The full circuit $U = (\text{PREP}^\dagger \otimes I) \cdot \text{SEL} \cdot (\text{PREP} \otimes I)$ is an $(\alpha, \lceil \log_2 L \rceil, 0)$ -block encoding of $A$ . The subnormalization is $\alpha = \sum_j \alpha_j$ ; the ancilla cost is logarithmic in the number of terms.

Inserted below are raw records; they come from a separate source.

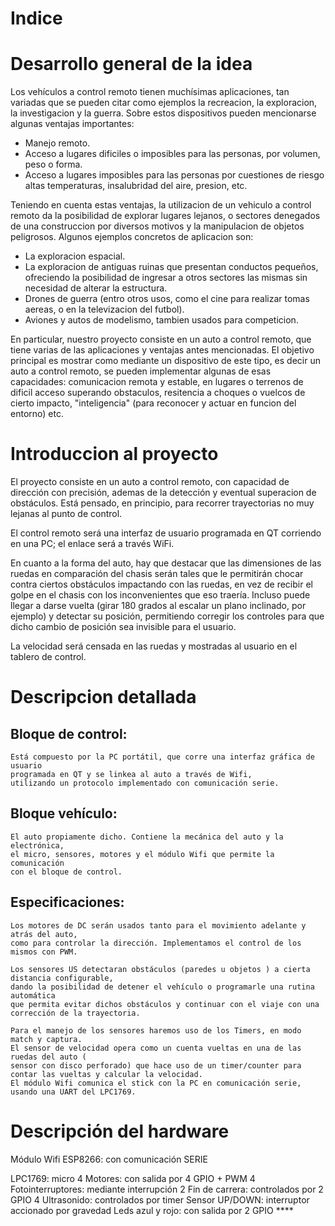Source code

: # Indice
# Desarrollo general de la idea

Los vehículos a control remoto tienen muchísimas aplicaciones, tan 
variadas que se pueden citar como ejemplos la recreacion, la 
exploracion, la investigacion y la guerra.
Sobre estos dispositivos pueden mencionarse algunas ventajas importantes:
*	Manejo remoto.
*	Acceso a lugares dificiles o imposibles para las personas, por volumen, peso o forma.
*	Acceso a lugares imposibles para las personas por cuestiones de riesgo
altas temperaturas, insalubridad del aire, presion, etc.

Teniendo en cuenta estas ventajas, la utilizacion de un vehiculo a 
control remoto da la posibilidad de explorar lugares lejanos, o sectores 
denegados de una construccion por diversos motivos y la manipulacion de 
objetos peligrosos. Algunos ejemplos concretos de aplicacion son:
*	La exploracion espacial.
*	La exploracion de antiguas ruinas que presentan conductos 
pequeños, ofreciendo la posibilidad de ingresar a otros sectores las 
mismas sin necesidad de alterar la estructura.
*	Drones de guerra (entro otros usos, como el cine para realizar 
tomas aereas, o en la televizacion del futbol).
*	Aviones y autos de modelismo, tambien usados para competicion.

En particular, nuestro proyecto consiste en un auto a control remoto, 
que tiene varias de las aplicaciones y ventajas antes mencionadas.
El objetivo principal es mostrar como mediante un dispositivo de este 
tipo, es decir un auto a control remoto, se pueden implementar algunas 
de esas capacidades: comunicacion remota y estable, en lugares o 
terrenos de dificil acceso superando obstaculos, resitencia a choques o 
vuelcos de cierto impacto, "inteligencia" (para reconocer y actuar en 
funcion del entorno) etc.

#	Introduccion al proyecto

El proyecto consiste en un auto a control remoto, con capacidad de 
dirección con precisión, ademas de la detección y eventual superacion de 
obstáculos. Está pensado, en principio, para recorrer trayectorias no 
muy lejanas al punto de control.

El control remoto será una interfaz de usuario programada en QT 
corriendo en una PC; el enlace será a través WiFi.

En cuanto a la forma del auto, hay que destacar que las dimensiones de 
las ruedas en comparación del chasis serán tales que le permitirán 
chocar contra ciertos obstáculos impactando con las ruedas, en vez de 
recibir el golpe en el chasis con los inconvenientes que eso traería.
Incluso puede llegar a darse vuelta (girar 180 grados al escalar un 
plano inclinado, por ejemplo) y detectar su posición, permitiendo 
corregir los controles para que dicho cambio de posición sea invisible 
para el usuario.

La velocidad será censada en las ruedas y mostradas al usuario en el 
tablero de control.

#	Descripcion detallada

## Bloque de control: 
	Está compuesto por la PC portátil, que corre una interfaz gráfica de usuario 
	programada en QT y se linkea al auto a través de Wifi, 
	utilizando un protocolo implementado con comunicación serie.

## Bloque vehículo: 
	El auto propiamente dicho. Contiene la mecánica del auto y la electrónica, 
	el micro, sensores, motores y el módulo Wifi que permite la comunicación 
	con el bloque de control.

## Especificaciones:
	Los motores de DC serán usados tanto para el movimiento adelante y atrás del auto, 
	como para controlar la dirección. Implementamos el control de los mismos con PWM.

	Los sensores US detectaran obstáculos (paredes u objetos ) a cierta distancia configurable,
	dando la posibilidad de detener el vehículo o programarle una rutina automática
	que permita evitar dichos obstáculos y continuar con el viaje con una corrección de la trayectoria.
	
	Para el manejo de los sensores haremos uso de los Timers, en modo match y captura.
	El sensor de velocidad opera como un cuenta vueltas en una de las ruedas del auto (
	sensor con disco perforado) que hace uso de un timer/counter para contar las vueltas y calcular la velocidad.
	El módulo Wifi comunica el stick con la PC en comunicación serie, usando una UART del LPC1769.

# Descripción del hardware

Módulo Wifi ESP8266:		con comunicación SERIE

LPC1769:			micro
	4 Motores: 			con salida por 4 GPIO + PWM
	4 Fotointerruptores:		mediante interrupción
	2 Fin de carrera:			controlados por 2 GPIO
	4 Ultrasonido:			controlados por timer
	Sensor UP/DOWN:		interruptor accionado por gravedad
	Leds azul y rojo:			con salida por 2 GPIO
	****

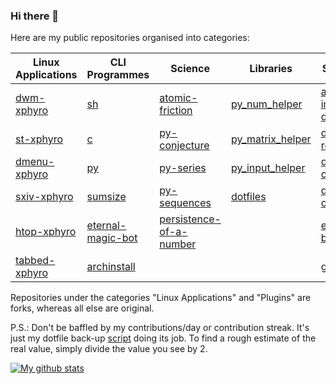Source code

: ### Hi there 👋

Here are my public repositories organised into categories:

| Linux Applications                                       | CLI Programmes                                                   | Science                                                                      | Libraries                                                      | Scrapers/Bots                                                                | Plugins                                              |
|----------------------------------------------------------|------------------------------------------------------------------|------------------------------------------------------------------------------|----------------------------------------------------------------|------------------------------------------------------------------------------|------------------------------------------------------|
| [dwm-xphyro](https://github.com/XPhyro/dwm-xphyro)       | [sh](https://github.com/XPhyro/sh)                               | [atomic-friction](https://github.com/XPhyro/atomic-friction)                 | [py_num_helper](https://github.com/XPhyro/py_num_helper)       | [amazon-image-downloader](https://github.com/XPhyro/amazon-image-downloader) | [toggle-bool](https://github.com/XPhyro/toggle-bool) |
| [st-xphyro](https://github.com/XPhyro/st-xphyro)         | [c](https://github.com/XPhyro/c)                                 | [py-conjecture](https://github.com/XPhyro/py-conjecture)                     | [py_matrix_helper](https://github.com/XPhyro/py_matrix_helper) | [discord-retweet-bot](https://github.com/XPhyro/discord-retweet-bot)         |                                                      |
| [dmenu-xphyro](https://github.com/XPhyro/dmenu-xphyro)   | [py](https://github.com/XPhyro/py)                               | [py-series](https://github.com/XPhyro/py-series)                             | [py_input_helper](https://github.com/XPhyro/py_input_helper)   | [discord-corona-bot](https://github.com/XPhyro/discord-corona-bot)           |                                                      |
| [sxiv-xphyro](https://github.com/XPhyro/sxiv-xphyro)     | [sumsize](https://github.com/XPhyro/sumsize)                     | [py-sequences](https://github.com/XPhyro/py-sequences)                       | [dotfiles](https://github.com/XPhyro/dotfiles)                 | [discord-currency-bot](https://github.com/XPhyro/discord-currency-bot)       |                                                      |
| [htop-xphyro](https://github.com/XPhyro/htop-xphyro)     | [eternal-magic-bot](https://github.com/XPhyro/eternal-magic-bot) | [persistence-of-a-number](https://github.com/XPhyro/persistence-of-a-number) |                                                                | [eternal_magic-bot](https://github.com/XPhyro/eternal_magic-bot)             |                                                      |
| [tabbed-xphyro](https://github.com/XPhyro/tabbed-xphyro) | [archinstall](https://github.com/XPhyro/archinstall)             |                                                                              |                                                                | [gpupmanager](https://github.com/XPhyro/gpupmanager)                         |                                                      |

Repositories under the categories "Linux Applications" and "Plugins" are forks, whereas all else are original.

P.S.: Don't be baffled by my contributions/day or contribution streak. It's just my dotfile back-up [script](https://github.com/XPhyro/dotfiles/blob/master/dotfilesbak) doing its job. To find a rough estimate of the real value, simply divide the value you see by 2.

[![My github stats](https://github-readme-stats.vercel.app/api?username=XPhyro&show_icons=true&theme=darcula)](https://github.com/anuraghazra/github-readme-stats)
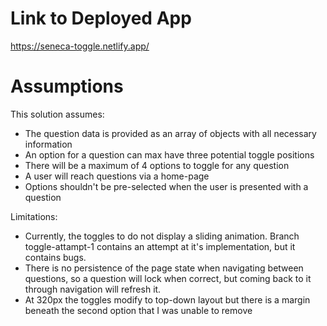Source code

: # Link to Deployed App

https://seneca-toggle.netlify.app/


# Assumptions

This solution assumes:
* The question data is provided as an array of objects with all necessary information
* An option for a question can max have three potential toggle positions
* There will be a maximum of 4 options to toggle for any question
* A user will reach questions via a home-page
* Options shouldn't be pre-selected when the user is presented with a question

Limitations:
* Currently, the toggles to do not display a sliding animation. Branch toggle-attampt-1 contains an attempt at it's implementation, but it contains bugs. 
* There is no persistence of the page state when navigating between questions, so a question will lock when correct, but coming back to it through navigation will refresh it.
* At 320px the toggles modify to top-down layout but there is a margin beneath the second option that I was unable to remove
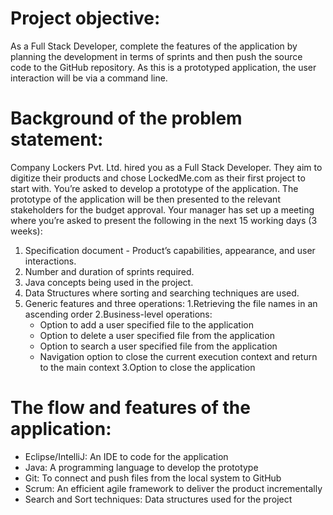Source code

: # Project objective:
As a Full Stack Developer, complete the features of the application by planning the development in terms of sprints and then push the source code to the GitHub repository. As this is a prototyped application, the user interaction will be via a command line.
# Background of the problem statement:
Company Lockers Pvt. Ltd. hired you as a Full Stack Developer. They aim to digitize their products and chose LockedMe.com as their first project to start with. You’re asked to develop a prototype of the application. The prototype of the application will be then presented to the relevant stakeholders for the budget approval. Your manager has set up a meeting where you’re asked to present the following in the next 15 working days (3 weeks):
 1. Specification document - Product’s capabilities, appearance, and user interactions.
 2. Number and duration of sprints required.
 3. Java concepts being used in the project.
 4. Data Structures where sorting and searching techniques are used.
 5. Generic features and three operations:
    1.Retrieving the file names in an ascending order
    2.Business-level operations:
      * Option to add a user specified file to the application
      * Option to delete a user specified file from the application
      * Option to search a user specified file from the application
      * Navigation option to close the current execution context and return to the main context
    3.Option to close the application
# The flow and features of the application:
* Eclipse/IntelliJ: An IDE to code for the application
* Java: A programming language to develop the prototype
* Git: To connect and push files from the local system to GitHub
* Scrum: An efficient agile framework to deliver the product incrementally
* Search and Sort techniques: Data structures used for the project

This construction is universal in the sense that any matrix $A$ with a known decomposition into unitaries (e.g., a Pauli decomposition: $A = \sum_j \alpha_j P_j$ where each $P_j$ is a Pauli string) admits an LCU block encoding immediately. The cost depends on the decomposition: short decompositions (few terms, small $\alpha$ ) give cheap block encodings.

Construction 2: Qubitization

For Hermitian $A$ , qubitization (Low and Chuang, 2017) gives a particularly elegant block encoding. The idea: rather than building $U$ from a sum, build it from a single oracle that “walks” on the eigenvalues of $A$ .

Given an oracle that prepares the state $|\psi_\lambda\rangle$ — a uniform superposition over eigenvectors of $A$ weighted by their eigenvalues — qubitization constructs a single unitary $W$ that acts as a 2D rotation on each eigenvalue-labeled subspace. Specifically, the eigenvalues of $W$ are $e^{\pm i \arccos(\lambda_j / \alpha)}$ for each eigenvalue $\lambda_j$ of $A$ .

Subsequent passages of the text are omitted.